TASK REQUIREMENTS »
Write out again, exactly, the lines below starting at the one with "## Logging & Metriken" and ending at the one with "## Etiqueta".

GIVEN RECORDS »
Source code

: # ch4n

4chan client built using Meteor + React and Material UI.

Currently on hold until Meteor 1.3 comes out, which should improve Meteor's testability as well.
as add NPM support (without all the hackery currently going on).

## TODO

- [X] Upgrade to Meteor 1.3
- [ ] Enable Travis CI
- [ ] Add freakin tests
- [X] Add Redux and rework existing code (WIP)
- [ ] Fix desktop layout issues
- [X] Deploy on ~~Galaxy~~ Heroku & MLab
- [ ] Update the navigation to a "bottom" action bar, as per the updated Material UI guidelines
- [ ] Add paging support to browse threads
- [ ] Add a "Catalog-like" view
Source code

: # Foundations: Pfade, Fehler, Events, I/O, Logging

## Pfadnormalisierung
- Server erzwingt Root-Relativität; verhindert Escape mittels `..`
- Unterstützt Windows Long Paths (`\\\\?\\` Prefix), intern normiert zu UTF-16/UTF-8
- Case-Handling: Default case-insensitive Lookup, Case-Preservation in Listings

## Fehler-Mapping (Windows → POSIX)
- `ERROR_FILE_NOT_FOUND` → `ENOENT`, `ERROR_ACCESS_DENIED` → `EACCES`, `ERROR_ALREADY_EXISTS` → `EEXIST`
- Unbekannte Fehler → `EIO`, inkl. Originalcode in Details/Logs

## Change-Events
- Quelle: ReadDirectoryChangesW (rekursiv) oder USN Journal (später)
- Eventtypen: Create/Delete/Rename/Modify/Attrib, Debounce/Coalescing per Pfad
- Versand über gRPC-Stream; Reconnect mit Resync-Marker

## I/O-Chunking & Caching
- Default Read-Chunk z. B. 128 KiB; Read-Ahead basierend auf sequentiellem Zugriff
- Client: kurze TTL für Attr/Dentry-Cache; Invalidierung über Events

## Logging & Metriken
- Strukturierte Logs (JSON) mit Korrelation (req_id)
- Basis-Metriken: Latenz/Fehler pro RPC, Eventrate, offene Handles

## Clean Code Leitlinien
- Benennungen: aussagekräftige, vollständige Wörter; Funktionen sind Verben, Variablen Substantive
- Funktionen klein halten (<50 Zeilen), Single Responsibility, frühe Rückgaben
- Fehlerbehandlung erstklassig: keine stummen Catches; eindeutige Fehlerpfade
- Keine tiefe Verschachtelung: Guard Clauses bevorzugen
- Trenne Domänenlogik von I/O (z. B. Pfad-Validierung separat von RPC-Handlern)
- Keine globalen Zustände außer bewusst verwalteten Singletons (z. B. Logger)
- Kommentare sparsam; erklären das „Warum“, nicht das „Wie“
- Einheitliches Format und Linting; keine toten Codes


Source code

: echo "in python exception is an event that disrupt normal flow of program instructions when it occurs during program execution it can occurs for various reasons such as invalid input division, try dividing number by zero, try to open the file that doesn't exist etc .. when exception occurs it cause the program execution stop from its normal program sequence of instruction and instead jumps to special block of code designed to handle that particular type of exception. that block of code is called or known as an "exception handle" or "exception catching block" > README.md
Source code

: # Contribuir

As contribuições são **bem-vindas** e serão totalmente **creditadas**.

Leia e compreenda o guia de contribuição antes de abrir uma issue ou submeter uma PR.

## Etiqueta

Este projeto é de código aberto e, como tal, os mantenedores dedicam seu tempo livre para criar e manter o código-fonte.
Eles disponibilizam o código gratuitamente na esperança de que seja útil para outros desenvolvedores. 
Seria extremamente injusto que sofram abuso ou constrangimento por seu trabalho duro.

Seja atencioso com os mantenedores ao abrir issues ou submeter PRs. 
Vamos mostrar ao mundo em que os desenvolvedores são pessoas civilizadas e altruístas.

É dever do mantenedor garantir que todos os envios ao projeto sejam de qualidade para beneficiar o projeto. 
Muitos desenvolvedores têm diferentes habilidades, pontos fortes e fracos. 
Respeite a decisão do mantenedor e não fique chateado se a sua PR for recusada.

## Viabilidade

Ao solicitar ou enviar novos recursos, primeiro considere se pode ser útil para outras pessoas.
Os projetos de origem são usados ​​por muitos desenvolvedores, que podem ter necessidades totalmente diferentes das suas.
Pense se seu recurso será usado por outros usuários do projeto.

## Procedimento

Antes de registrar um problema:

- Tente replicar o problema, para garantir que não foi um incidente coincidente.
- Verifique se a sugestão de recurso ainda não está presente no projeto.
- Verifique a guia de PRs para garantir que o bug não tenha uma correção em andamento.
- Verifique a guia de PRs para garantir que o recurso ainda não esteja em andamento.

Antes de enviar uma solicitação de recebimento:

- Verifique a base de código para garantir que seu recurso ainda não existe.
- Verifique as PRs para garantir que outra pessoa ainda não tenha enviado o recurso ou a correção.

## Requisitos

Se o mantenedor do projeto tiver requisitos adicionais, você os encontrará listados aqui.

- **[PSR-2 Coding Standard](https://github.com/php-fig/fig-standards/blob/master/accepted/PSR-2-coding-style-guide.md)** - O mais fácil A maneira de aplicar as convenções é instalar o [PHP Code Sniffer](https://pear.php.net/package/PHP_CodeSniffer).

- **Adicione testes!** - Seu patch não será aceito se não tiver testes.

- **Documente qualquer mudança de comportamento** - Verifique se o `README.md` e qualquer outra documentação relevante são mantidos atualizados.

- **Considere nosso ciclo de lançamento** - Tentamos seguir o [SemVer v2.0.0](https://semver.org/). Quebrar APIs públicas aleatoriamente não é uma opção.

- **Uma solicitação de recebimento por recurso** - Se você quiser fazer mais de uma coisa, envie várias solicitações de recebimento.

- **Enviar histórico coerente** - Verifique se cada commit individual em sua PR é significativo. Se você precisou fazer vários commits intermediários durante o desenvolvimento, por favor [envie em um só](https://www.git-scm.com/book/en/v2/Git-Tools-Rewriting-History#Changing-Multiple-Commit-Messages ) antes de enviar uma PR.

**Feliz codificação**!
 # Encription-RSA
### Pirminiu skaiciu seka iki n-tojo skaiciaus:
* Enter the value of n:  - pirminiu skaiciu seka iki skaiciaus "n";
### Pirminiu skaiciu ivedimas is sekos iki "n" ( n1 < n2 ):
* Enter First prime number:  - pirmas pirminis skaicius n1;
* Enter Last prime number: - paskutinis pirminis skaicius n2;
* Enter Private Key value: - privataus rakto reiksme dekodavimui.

RESPONSE TO THIS TASK »
## Logging & Metriken
- Strukturierte Logs (JSON) mit Korrelation (req_id)
- Basis-Metriken: Latenz/Fehler pro RPC, Eventrate, offene Handles

## Clean Code Leitlinien
- Benennungen: aussagekräftige, vollständige Wörter; Funktionen sind Verben, Variablen Substantive
- Funktionen klein halten (<50 Zeilen), Single Responsibility, frühe Rückgaben
- Fehlerbehandlung erstklassig: keine stummen Catches; eindeutige Fehlerpfade
- Keine tiefe Verschachtelung: Guard Clauses bevorzugen
- Trenne Domänenlogik von I/O (z. B. Pfad-Validierung separat von RPC-Handlern)
- Keine globalen Zustände außer bewusst verwalteten Singletons (z. B. Logger)
- Kommentare sparsam; erklären das „Warum“, nicht das „Wie“
- Einheitliches Format und Linting; keine toten Codes


Source code

: echo "in python exception is an event that disrupt normal flow of program instructions when it occurs during program execution it can occurs for various reasons such as invalid input division, try dividing number by zero, try to open the file that doesn't exist etc .. when exception occurs it cause the program execution stop from its normal program sequence of instruction and instead jumps to special block of code designed to handle that particular type of exception. that block of code is called or known as an "exception handle" or "exception catching block" > README.md
Source code

: # Contribuir

As contribuições são **bem-vindas** e serão totalmente **creditadas**.

Leia e compreenda o guia de contribuição antes de abrir uma issue ou submeter uma PR.

## Etiqueta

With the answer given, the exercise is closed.